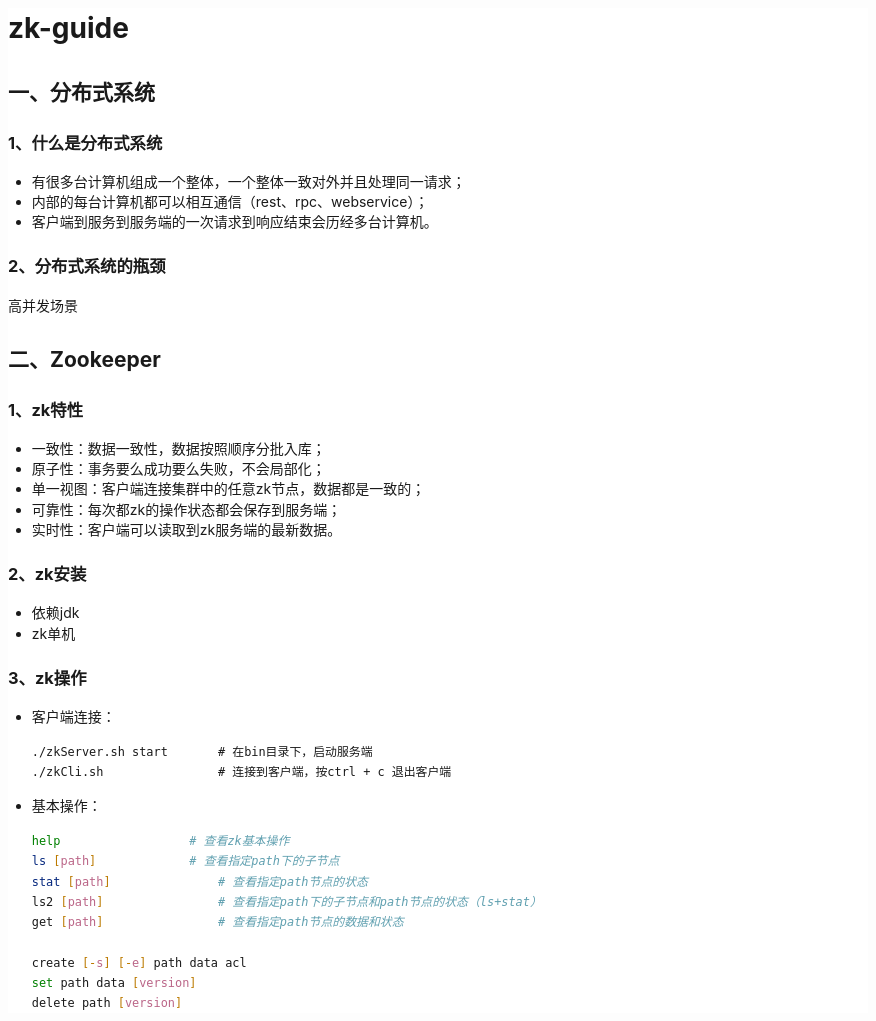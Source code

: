 # zk-guide

## 一、分布式系统

### 1、什么是分布式系统

- 有很多台计算机组成一个整体，一个整体一致对外并且处理同一请求；
- 内部的每台计算机都可以相互通信（rest、rpc、webservice）；
- 客户端到服务到服务端的一次请求到响应结束会历经多台计算机。

### 2、分布式系统的瓶颈

高并发场景

## 二、Zookeeper

### 1、zk特性

- 一致性：数据一致性，数据按照顺序分批入库；
- 原子性：事务要么成功要么失败，不会局部化；
- 单一视图：客户端连接集群中的任意zk节点，数据都是一致的；
- 可靠性：每次都zk的操作状态都会保存到服务端；
- 实时性：客户端可以读取到zk服务端的最新数据。

### 2、zk安装

- 依赖jdk
- zk单机

### 3、zk操作

- 客户端连接：

  ```shell
  ./zkServer.sh start		# 在bin目录下，启动服务端
  ./zkCli.sh				# 连接到客户端，按ctrl + c 退出客户端
  ```

- 基本操作：

  ```bash
  help					# 查看zk基本操作
  ls [path]				# 查看指定path下的子节点
  stat [path]				# 查看指定path节点的状态
  ls2 [path]				# 查看指定path下的子节点和path节点的状态（ls+stat）
  get [path]				# 查看指定path节点的数据和状态
  
  create [-s] [-e] path data acl
  set path data [version]
  delete path [version]
  ```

▶ ACTIVITY: Identify each line in the records above containing the word "version"; copy those lines.

▶ SOLUTION FOR THIS PROBLEM:
  set path data [version]
  delete path [version]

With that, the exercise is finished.